Encode input documents and output the document embeddings.

Parameters

inputs (dict) –
inputs = {

‘x’: pd.DataFrame,

’fields’: list[str],

’ctx_fields’: list[str],

’tag’: str,

}

Share the same input format as the train_data in fit function. If fields, ctx_fields, tag are not given, will reuse the ones used during training.
batch_size (int, optional) – The batch size when encoding trials.
num_workers (int, optional) – The number of workers when building the val dataloader.
return_dict (bool) – If set True, return dict[np.ndarray]. Else, return np.ndarray with the order same as the input documents.
verbose (bool) – Whether plot progress bar or not.

Returns

embs – Encoded trial-level embeddings with key (tag) and value (embedding)..

Return type

dict[np.ndarray]

evaluate(test_data)[source]

Evaluate within the given trial and corresponding candidate trials.

Parameters

test_data (dict) –

test_data =

{

‘x’: pd.DataFrame,

’y’: pd.DataFrame

}

The provided labeled dataset for test trials. Follow the format listed above.

Returns

results – A dict of metrics and the values.

Return type

dict[float]

Notes

x =

target_trial | trial1 | trial2 | trial3 |

nct01 | nct02 | nct03 | nct04 |

y =

label1 | label2 | label3 |

0 | 0 | 1 |

fit(train_data, valid_data=None)[source]

Train the trial2vec model to get document embeddings for trial search.

Parameters

train_data (dict) –
train_data =

{

‘x’: pd.DataFrame,

’fields’: list[str],

’ctx_fields’: list[str],

’tag’: str,

}

Training corpus for the model.
- x: a dataframe of trial documents.
- fields: optional, the fields of documents to use for training as key attributes. If not given, the model uses all fields in x.
- ctx_fields: optional, the fields of documents which belong to context components. If not given, the model will only learn from fields.
- tag: optional, the field in x that serves as unique identifiers. Typically it is the nct_id of each trial. If not given, the model takes integer tags.
valid_data (dict={'x':pd.DataFrame 'y':np.ndarray}.) – Validation data used for identifying the best checkpoint during the training. Need to rewrite the function: get_val_dataloader.

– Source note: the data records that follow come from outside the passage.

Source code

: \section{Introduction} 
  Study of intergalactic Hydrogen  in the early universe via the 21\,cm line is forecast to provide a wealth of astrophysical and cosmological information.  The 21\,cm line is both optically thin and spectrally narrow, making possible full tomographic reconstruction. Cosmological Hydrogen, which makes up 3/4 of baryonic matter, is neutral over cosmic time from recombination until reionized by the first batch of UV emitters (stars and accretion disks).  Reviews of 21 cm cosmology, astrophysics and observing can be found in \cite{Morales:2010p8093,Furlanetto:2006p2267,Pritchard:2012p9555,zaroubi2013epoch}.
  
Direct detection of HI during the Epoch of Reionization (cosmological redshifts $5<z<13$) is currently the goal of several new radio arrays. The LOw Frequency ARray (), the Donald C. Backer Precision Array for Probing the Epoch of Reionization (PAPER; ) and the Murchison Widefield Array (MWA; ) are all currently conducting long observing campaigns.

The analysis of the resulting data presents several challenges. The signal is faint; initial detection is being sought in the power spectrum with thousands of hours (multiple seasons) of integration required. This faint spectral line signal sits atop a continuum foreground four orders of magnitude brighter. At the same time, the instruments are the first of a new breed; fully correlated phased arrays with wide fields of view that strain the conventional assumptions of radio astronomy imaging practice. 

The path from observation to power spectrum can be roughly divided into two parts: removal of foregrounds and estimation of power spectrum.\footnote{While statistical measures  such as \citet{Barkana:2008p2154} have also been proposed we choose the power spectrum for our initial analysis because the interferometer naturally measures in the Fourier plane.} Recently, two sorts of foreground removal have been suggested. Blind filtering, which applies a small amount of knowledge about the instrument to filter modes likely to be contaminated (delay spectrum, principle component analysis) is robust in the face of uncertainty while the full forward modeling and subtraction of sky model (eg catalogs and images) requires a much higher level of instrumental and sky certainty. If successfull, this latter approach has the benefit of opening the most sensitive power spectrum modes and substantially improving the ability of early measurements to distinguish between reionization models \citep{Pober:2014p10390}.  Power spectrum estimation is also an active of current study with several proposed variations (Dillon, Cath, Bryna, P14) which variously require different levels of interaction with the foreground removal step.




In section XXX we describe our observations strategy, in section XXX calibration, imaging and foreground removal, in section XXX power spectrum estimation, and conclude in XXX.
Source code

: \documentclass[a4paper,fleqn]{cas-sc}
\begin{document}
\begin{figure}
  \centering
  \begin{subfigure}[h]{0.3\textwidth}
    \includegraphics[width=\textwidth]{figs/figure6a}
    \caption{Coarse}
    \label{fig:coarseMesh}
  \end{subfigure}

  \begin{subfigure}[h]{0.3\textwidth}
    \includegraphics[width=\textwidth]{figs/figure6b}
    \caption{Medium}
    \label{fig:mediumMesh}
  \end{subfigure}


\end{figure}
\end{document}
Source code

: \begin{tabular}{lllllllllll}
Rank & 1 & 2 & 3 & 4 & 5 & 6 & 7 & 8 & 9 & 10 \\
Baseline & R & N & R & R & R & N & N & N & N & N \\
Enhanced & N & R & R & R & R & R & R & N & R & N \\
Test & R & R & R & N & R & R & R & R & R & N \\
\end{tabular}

from_pretrained(input_dir=None)[source]: Download pretrained Trial2Vec model.

load_model(checkpoint)[source]

Load model and the pre-encoded trial embeddings from the given checkpoint dir.

Parameters: checkpoint (str) – The input dir that stores the pretrained model. If a directory, the only checkpoint file *.pth.tar will be loaded. If a filepath, will load from this file.

predict(test_data, top_k=10, return_df=True, skip_pretrained=False)[source]

Predict the top-k relevant for input documents.

Parameters

test_data (dict) –
test_data =

{

‘x’: pd.DataFrame,

’fields’: list[str],

’ctx_fields’: list[str],

’tag’: str,

}

Share the same input format as the train_data in fit function. If fields, ctx_fields, tag are not given, will reuse the ones used during training.
top_k (int) – Number of retrieved candidates.
return_df (float) –
Whether or not return dataframe for the computed similarity ranking.
- If set True, return (rank, sim);
- else, return rank_list=[[(doc1,sim1),(doc2,sim2)], [(doc1,sim1),…]].
skip_pretrained (bool) – Whether or not skip encoding the trial which has been in the self.trial_embs. If set True, will skip encoding the trial, and get the trial embeddings by lookup from self.trial_embs.

Returns

rank (pd.DataFrame) – A dataframe contains the top ranked NCT ids for each.
sim (pd.DataFrame) – A dataframe contains the corresponding similarities.
rank_list (list[list[tuple]]) – A list of tuples of top ranked docs and similarities.

save_model(output_dir)[source]

Parameters: output_dir (str) – The directory to save the model states.

update_emb(emb_dict)[source]

Update trial embeds: add or modify.

Parameters: emb_dict (dict[np.ndarray]) – The tag and corresponding trial embeddings to updated.